Thai / English

Thailand/Burma: Support migrant workers



17 Mar 10
Laborstart

In 2004, the Royal Thai Government(RTG) and the Burmese military junta signed a Memorandum of Understanding providing for nationality verification of "illegal" Burmese migrants already working in Thailand so that they could become "legal." The process was never implemented. In late 2008, RTG announced that no migrants would remain "illegally" in Thailand after 28th February 2010. A final 30-day amnesty for unregistered migrants was allowed in July 2009 during which 1 million migrants registered. RTG then announced all registered Burmese migrants in Thailand must undertake nationality verification by means of a complex 13-stage process involving Thai employment offices, the Burmese Embassy in Thailand, the Ministry of Foreign Affairs in Burma and Thailand, and National Verification and Processing Centres in three border crossings in both Burma and Thailand. According to the RTG, all registered Burmese migrants in Thailand have until Feb 28th 2010 to enter nationality verification or face deportation.

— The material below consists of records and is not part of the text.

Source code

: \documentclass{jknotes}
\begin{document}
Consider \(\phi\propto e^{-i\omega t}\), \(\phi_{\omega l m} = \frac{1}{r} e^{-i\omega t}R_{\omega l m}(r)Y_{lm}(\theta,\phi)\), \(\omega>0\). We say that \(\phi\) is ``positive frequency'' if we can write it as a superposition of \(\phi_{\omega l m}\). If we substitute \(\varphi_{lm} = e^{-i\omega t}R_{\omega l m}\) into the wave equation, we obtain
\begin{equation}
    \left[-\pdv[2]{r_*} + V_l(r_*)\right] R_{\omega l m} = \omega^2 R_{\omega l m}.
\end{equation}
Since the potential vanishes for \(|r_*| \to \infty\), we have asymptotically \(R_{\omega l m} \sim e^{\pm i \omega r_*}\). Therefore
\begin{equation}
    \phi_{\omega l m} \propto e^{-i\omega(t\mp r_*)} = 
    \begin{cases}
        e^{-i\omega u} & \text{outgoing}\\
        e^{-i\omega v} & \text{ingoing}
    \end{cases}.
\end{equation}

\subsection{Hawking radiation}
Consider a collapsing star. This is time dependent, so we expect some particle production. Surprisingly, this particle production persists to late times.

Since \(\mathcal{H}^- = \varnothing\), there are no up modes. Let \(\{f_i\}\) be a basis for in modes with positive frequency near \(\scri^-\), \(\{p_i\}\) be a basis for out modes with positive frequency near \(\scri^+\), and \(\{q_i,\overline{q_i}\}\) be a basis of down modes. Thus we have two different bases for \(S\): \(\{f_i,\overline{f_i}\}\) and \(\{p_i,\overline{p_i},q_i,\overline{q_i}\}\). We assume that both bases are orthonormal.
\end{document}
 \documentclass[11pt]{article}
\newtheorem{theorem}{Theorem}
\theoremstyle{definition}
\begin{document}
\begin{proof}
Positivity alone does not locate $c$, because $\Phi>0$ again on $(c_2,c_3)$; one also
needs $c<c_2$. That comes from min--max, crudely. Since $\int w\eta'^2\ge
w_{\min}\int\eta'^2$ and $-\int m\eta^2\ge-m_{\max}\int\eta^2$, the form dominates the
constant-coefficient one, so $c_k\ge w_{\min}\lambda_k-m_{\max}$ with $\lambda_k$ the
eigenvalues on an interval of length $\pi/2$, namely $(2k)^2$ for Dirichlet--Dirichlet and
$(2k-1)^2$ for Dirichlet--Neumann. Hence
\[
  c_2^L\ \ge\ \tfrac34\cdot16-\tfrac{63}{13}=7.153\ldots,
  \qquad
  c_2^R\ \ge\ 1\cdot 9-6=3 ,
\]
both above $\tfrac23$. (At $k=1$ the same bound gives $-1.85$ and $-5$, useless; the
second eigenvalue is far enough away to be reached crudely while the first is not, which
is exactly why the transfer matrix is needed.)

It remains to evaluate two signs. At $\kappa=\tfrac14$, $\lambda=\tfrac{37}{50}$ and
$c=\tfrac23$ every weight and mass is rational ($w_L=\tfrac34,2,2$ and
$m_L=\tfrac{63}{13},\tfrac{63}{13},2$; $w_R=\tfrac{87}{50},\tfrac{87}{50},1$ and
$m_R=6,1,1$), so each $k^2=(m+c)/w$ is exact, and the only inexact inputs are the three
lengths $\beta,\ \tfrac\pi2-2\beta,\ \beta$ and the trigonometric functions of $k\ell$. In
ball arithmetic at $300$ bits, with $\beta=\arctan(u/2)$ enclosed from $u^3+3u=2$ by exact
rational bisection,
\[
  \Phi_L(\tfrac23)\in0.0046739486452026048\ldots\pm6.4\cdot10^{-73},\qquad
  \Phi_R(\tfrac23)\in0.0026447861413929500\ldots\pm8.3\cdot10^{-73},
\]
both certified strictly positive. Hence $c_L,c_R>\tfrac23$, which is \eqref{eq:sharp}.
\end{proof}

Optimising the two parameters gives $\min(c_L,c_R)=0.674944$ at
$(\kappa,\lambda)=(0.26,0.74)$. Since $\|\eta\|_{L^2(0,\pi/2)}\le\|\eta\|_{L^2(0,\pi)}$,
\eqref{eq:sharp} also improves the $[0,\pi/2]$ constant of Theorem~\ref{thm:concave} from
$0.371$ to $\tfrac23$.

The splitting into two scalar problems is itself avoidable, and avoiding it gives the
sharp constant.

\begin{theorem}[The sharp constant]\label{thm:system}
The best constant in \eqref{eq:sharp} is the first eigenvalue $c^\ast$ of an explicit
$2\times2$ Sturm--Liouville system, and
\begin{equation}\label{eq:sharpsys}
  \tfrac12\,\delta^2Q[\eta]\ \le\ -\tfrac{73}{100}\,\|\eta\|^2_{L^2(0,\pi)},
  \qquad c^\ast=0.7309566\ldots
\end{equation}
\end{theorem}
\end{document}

Information is spreading in migrant communities on these processes but the RTG has not yet conducted public relations campaigns with migrants, NGOs or labour organisations. Certain ethnic groups, especially Shan and Karen, are increasingly fearful of providing personal information as rumors of negative effects on their families surface once this information reaches the Burmese junta. Rumors are spreading that Burma intends to catch political activists through the process, and Muslims are excluded. The NV process is costly, complicated and not transparent. Some migrant workers, to date, have not started the process due to various reasons from high costs to lack of knowledge of the NV process. RTG's only plan for migrants who do not go through the NV process is deportation.